Architecture

A Gloo Mesh setup consists of one management cluster that the Gloo Mesh Enterprise management components are installed in, and one or more workload clusters that run services meshes which are registered with and managed by the management cluster. The management cluster serves as the management plane, and the workload clusters serve as the data plane.

As shown in the following figure, you can think of Gloo Mesh as a management plane for multiple service mesh control planes. When a workload cluster is registered with Gloo Mesh, the management plane discovers and creates configurations for mesh-enabled workloads in the cluster, unifies the trust model across clusters, scrapes metrics, and more.

Figure: Gloo Mesh Enterprise provides multicluster, multimesh management to any Kubernetes platform for simple Istio service discovery, traffic shaping, secured app traffic like external auth, failover, locality-aware load balancing, and more.

Components

Gloo Mesh Enterprise consists of a management server (sometimes called the “relay server”) for the management plane and relay agents for each workload cluster in the data plane.

Management server on the management cluster

After installation, a deployment named gloo-mesh-mgmt-server runs the management server. The management server is exposed by the gloo-mesh-mgmt-server service on a default port of 9900/TCP. You must configure an ingress point for workload clusters to communicate with the management server. To do so, use an ingress gateway such as Istio or Gloo Edge, or change the gloo-mesh-mgmt-server service type to LoadBalancer.

Relay agents on workload clusters

After registration, a deployment named gloo-mesh-agent runs the relay agent on each workload cluster. The relay agent is exposed by the gloo-mesh-agent service on the default port 9977. The Envoy proxy sidecars for cluster workloads use this port to send metrics to the agent. The relay agent does not receive inbound requests from outside the workload cluster. Unlike the management server, you do not need to configure ingress for the relay agent.

Agent-server communication

Communication between the management and data planes is initiated by relay agents, which run in the workload clusters, to the management server, which runs in the management cluster. The following figures outline the general flow of how the relay agents and server communicate to keep your multimesh ennvironment up to date.

Note that these steps outline the relay process in a multicluster setup.
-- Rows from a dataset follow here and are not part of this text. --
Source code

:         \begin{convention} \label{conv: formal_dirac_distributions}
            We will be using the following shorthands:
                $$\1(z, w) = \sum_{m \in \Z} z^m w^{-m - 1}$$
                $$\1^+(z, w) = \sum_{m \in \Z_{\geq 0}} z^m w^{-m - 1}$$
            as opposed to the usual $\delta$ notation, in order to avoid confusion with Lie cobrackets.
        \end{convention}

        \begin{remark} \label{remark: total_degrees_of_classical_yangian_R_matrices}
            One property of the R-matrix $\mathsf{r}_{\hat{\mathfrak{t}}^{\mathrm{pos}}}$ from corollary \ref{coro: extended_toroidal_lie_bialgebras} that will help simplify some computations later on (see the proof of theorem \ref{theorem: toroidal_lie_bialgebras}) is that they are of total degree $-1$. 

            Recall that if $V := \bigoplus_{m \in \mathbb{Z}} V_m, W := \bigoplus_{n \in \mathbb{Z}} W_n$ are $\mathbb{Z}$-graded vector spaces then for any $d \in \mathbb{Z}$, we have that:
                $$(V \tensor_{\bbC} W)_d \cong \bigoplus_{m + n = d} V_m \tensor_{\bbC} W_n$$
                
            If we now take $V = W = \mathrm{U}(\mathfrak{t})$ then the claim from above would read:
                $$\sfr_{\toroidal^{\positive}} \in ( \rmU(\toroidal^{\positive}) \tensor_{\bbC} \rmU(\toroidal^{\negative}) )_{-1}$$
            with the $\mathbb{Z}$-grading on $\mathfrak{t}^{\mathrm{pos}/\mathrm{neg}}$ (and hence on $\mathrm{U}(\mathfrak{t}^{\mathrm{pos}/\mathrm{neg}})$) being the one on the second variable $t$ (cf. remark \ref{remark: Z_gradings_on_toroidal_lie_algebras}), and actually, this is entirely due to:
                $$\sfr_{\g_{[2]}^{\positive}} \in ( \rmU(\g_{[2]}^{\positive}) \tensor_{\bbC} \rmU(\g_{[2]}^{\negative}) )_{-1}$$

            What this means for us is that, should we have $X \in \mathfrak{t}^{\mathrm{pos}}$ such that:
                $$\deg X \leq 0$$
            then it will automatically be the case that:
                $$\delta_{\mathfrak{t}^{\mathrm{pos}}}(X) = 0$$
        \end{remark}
Step 1: Management server and relay agent registration

A workload cluster is registered with the Gloo Mesh management plane. The relay agent in the workload cluster establishes two-way, mTLS-secured gRPC communication with the management server in the management cluster.
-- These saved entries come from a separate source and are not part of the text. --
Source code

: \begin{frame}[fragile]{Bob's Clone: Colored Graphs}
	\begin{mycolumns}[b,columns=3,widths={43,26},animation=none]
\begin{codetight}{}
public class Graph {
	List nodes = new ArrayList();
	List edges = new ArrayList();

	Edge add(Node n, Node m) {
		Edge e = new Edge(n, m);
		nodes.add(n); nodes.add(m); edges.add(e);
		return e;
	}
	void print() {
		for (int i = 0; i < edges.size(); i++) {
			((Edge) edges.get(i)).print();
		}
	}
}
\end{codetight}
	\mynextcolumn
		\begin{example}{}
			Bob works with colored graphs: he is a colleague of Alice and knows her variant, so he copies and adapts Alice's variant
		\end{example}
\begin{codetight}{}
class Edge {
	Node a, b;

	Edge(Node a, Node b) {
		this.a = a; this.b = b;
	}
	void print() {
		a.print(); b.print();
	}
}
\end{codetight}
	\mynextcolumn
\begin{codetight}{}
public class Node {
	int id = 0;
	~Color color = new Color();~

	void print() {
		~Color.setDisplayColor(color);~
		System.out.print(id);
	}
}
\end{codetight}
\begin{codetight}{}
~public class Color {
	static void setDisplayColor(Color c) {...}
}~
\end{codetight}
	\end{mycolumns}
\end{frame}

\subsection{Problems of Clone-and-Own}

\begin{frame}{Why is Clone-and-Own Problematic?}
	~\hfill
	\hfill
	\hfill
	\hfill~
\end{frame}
Note that for high availability, multiple instances of the gloo-mesh-mgmt-server pod run the management server. Each relay agent connects and sends its data to only one of the instances. To translate the resources that a server instance receives from the agents that are connected to it, the server instance receives:

Figure: Relay agents on workload clusters are registered with the Gloo Mesh management server on the management cluster.

Step 2: Istio mesh and resource discovery

The relay agent in the workload cluster sends a snapshot of its state to the management server. The following types of resources are included in the snapshot:

For more details on the types of resources that are included in each snapshot, see Mesh discovery by relay agents. Additionally, the agent reports the clusters that each resource is deployed to.
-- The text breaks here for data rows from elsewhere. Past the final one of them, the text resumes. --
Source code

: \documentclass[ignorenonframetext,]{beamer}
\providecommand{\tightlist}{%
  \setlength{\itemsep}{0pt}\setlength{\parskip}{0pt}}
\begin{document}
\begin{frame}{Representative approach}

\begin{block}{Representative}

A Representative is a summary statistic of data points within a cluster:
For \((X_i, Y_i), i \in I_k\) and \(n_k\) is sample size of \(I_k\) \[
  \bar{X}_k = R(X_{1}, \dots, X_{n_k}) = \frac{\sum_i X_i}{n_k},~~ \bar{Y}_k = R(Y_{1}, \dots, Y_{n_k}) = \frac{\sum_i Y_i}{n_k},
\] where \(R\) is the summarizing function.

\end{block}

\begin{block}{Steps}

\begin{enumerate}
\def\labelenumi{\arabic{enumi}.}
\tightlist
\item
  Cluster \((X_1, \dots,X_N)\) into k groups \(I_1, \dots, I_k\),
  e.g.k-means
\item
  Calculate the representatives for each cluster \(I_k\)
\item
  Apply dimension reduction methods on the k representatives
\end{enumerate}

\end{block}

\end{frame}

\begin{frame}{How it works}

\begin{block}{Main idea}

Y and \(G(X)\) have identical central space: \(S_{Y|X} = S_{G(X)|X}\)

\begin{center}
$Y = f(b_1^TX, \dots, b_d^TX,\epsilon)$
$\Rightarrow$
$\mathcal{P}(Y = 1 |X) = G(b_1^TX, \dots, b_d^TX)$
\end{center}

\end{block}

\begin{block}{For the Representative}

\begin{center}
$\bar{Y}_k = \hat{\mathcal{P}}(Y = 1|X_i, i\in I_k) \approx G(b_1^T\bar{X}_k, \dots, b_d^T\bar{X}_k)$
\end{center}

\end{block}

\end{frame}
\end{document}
Figure: Relay agents discover resources in the workload cluster, and send a snapshot of resource and service mesh states to the management server.

Step 3: Gloo Mesh resources to manage Istio meshes across clusters

The translation components of the management server translate the snapshot into internal custom resources, which form a complete view of the meshes and mesh resources across all workload clusters. These discovered resources are represented in the management cluster for observability and configuration purposes.

Additionally, the management server translates the custom Gloo Mesh resources that you create in your workload clusters into Istio resources. For more information about how Gloo Mesh resources are translated to corresponding Istio resources, see Custom resource translation.

In a multicluster setup, the relay agents in workload clusters pull translated Istio resources as a snapshot, and apply the generated resources to the workload cluster. In a single cluster setup, those resources are written directly to the cluster without relay.

As you create and update more Gloo Mesh custom resources in workspaces in your workload clusters, the resource translation process occurs automatically to apply your changes. For example, when you update a Gloo Mesh custom resource, Gloo Mesh also automatically updates the generated Istio resources for you.

Figure: The management server translates the resource snapshots into Istio configurations, and relay agents pull the Istio configurations into each service mesh.

More details about agent-server communication

Now that you reviewed the overall flow of how Gloo Mesh's relay architecture works, learn more about how Gloo Mesh secures communication, translates mesh resources, and reconciles configuration updates.

Secure communication between relay agents and management server

Communication between the relay server and agent uses the gRPC protocol, secured by mTLS. When you install Gloo Mesh in the management server, a relay-identity-token-secret is created for you. You copy this secret as part of registering a workload cluster. The relay-identity-token-secret on each workload cluster must match the management cluster. To validate authenticity during registration, the agent uses simple TLS to send the token to the management server. After validating the token, the management server creates a TLS certificate for the relay agent. Then, all future communication from relay agents to the server uses this certificate for mTLS.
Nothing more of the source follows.